If a record holds a picture, leave the picture out and restate everything else word for word.

|---|

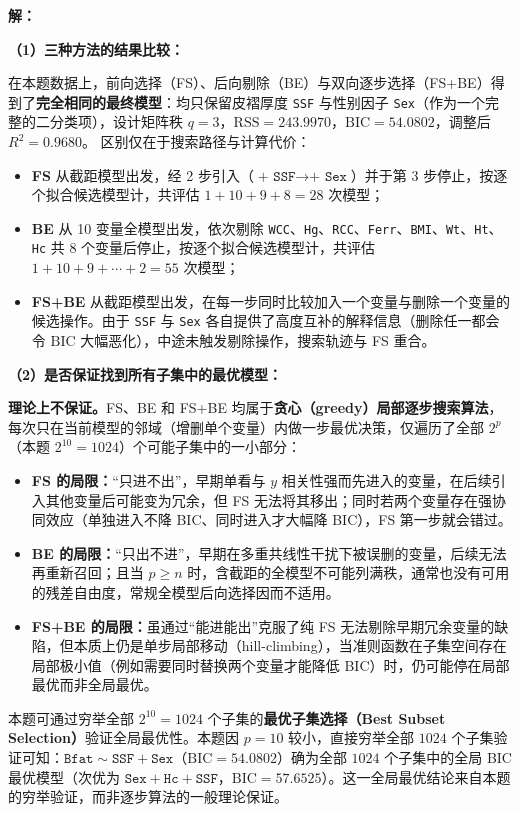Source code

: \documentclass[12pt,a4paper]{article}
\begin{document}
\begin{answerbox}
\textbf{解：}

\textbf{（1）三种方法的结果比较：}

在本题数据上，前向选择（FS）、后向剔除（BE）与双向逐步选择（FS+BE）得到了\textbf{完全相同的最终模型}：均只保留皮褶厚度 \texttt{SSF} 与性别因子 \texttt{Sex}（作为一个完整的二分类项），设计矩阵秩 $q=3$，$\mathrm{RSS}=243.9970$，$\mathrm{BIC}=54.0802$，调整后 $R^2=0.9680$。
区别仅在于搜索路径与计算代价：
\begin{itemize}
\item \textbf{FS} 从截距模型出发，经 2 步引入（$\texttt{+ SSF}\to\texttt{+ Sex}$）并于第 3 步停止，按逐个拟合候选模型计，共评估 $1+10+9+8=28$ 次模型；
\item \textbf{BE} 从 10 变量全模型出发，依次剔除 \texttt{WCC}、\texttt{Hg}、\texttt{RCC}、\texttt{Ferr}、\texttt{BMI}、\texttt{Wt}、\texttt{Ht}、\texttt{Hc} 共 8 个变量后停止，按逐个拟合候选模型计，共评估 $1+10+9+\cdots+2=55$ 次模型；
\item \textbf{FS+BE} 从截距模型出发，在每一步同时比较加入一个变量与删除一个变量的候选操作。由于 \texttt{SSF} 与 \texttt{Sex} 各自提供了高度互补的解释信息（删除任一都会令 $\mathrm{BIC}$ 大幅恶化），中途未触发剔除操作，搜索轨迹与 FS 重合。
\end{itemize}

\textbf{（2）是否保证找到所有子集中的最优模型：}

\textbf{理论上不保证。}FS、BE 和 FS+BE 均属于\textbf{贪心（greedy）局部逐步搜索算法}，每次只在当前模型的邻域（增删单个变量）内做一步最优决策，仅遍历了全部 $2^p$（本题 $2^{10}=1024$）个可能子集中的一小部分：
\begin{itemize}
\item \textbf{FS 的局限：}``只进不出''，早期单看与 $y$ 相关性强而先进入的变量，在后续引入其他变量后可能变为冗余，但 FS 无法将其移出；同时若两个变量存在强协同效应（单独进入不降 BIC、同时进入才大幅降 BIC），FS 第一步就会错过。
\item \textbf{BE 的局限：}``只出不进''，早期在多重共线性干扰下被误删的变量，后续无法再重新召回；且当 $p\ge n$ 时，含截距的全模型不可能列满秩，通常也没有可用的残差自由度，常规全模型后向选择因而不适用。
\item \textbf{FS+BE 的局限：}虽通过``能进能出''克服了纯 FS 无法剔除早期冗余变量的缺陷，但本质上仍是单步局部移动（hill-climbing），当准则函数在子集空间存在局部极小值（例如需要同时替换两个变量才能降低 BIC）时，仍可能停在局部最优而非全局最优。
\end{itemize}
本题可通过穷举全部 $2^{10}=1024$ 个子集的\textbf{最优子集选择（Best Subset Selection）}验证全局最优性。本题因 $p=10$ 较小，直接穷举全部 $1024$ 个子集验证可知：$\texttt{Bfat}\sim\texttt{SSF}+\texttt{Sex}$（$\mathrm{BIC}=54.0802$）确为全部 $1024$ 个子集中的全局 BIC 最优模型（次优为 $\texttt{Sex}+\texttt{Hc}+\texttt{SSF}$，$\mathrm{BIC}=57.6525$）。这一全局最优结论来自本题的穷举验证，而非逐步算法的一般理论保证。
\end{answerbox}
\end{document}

|---|

■ Problem solution ■
Source code

: \documentclass[12pt,a4paper]{article}
\begin{document}
\begin{answerbox}
\textbf{解：}

\textbf{（1）三种方法的结果比较：}

在本题数据上，前向选择（FS）、后向剔除（BE）与双向逐步选择（FS+BE）得到了\textbf{完全相同的最终模型}：均只保留皮褶厚度 \texttt{SSF} 与性别因子 \texttt{Sex}（作为一个完整的二分类项），设计矩阵秩 $q=3$，$\mathrm{RSS}=243.9970$，$\mathrm{BIC}=54.0802$，调整后 $R^2=0.9680$。
区别仅在于搜索路径与计算代价：
\begin{itemize}
\item \textbf{FS} 从截距模型出发，经 2 步引入（$\texttt{+ SSF}\to\texttt{+ Sex}$）并于第 3 步停止，按逐个拟合候选模型计，共评估 $1+10+9+8=28$ 次模型；
\item \textbf{BE} 从 10 变量全模型出发，依次剔除 \texttt{WCC}、\texttt{Hg}、\texttt{RCC}、\texttt{Ferr}、\texttt{BMI}、\texttt{Wt}、\texttt{Ht}、\texttt{Hc} 共 8 个变量后停止，按逐个拟合候选模型计，共评估 $1+10+9+\cdots+2=55$ 次模型；
\item \textbf{FS+BE} 从截距模型出发，在每一步同时比较加入一个变量与删除一个变量的候选操作。由于 \texttt{SSF} 与 \texttt{Sex} 各自提供了高度互补的解释信息（删除任一都会令 $\mathrm{BIC}$ 大幅恶化），中途未触发剔除操作，搜索轨迹与 FS 重合。
\end{itemize}

\textbf{（2）是否保证找到所有子集中的最优模型：}

\textbf{理论上不保证。}FS、BE 和 FS+BE 均属于\textbf{贪心（greedy）局部逐步搜索算法}，每次只在当前模型的邻域（增删单个变量）内做一步最优决策，仅遍历了全部 $2^p$（本题 $2^{10}=1024$）个可能子集中的一小部分：
\begin{itemize}
\item \textbf{FS 的局限：}``只进不出''，早期单看与 $y$ 相关性强而先进入的变量，在后续引入其他变量后可能变为冗余，但 FS 无法将其移出；同时若两个变量存在强协同效应（单独进入不降 BIC、同时进入才大幅降 BIC），FS 第一步就会错过。
\item \textbf{BE 的局限：}``只出不进''，早期在多重共线性干扰下被误删的变量，后续无法再重新召回；且当 $p\ge n$ 时，含截距的全模型不可能列满秩，通常也没有可用的残差自由度，常规全模型后向选择因而不适用。
\item \textbf{FS+BE 的局限：}虽通过``能进能出''克服了纯 FS 无法剔除早期冗余变量的缺陷，但本质上仍是单步局部移动（hill-climbing），当准则函数在子集空间存在局部极小值（例如需要同时替换两个变量才能降低 BIC）时，仍可能停在局部最优而非全局最优。
\end{itemize}
本题可通过穷举全部 $2^{10}=1024$ 个子集的\textbf{最优子集选择（Best Subset Selection）}验证全局最优性。本题因 $p=10$ 较小，直接穷举全部 $1024$ 个子集验证可知：$\texttt{Bfat}\sim\texttt{SSF}+\texttt{Sex}$（$\mathrm{BIC}=54.0802$）确为全部 $1024$ 个子集中的全局 BIC 最优模型（次优为 $\texttt{Sex}+\texttt{Hc}+\texttt{SSF}$，$\mathrm{BIC}=57.6525$）。这一全局最优结论来自本题的穷举验证，而非逐步算法的一般理论保证。
\end{answerbox}
\end{document}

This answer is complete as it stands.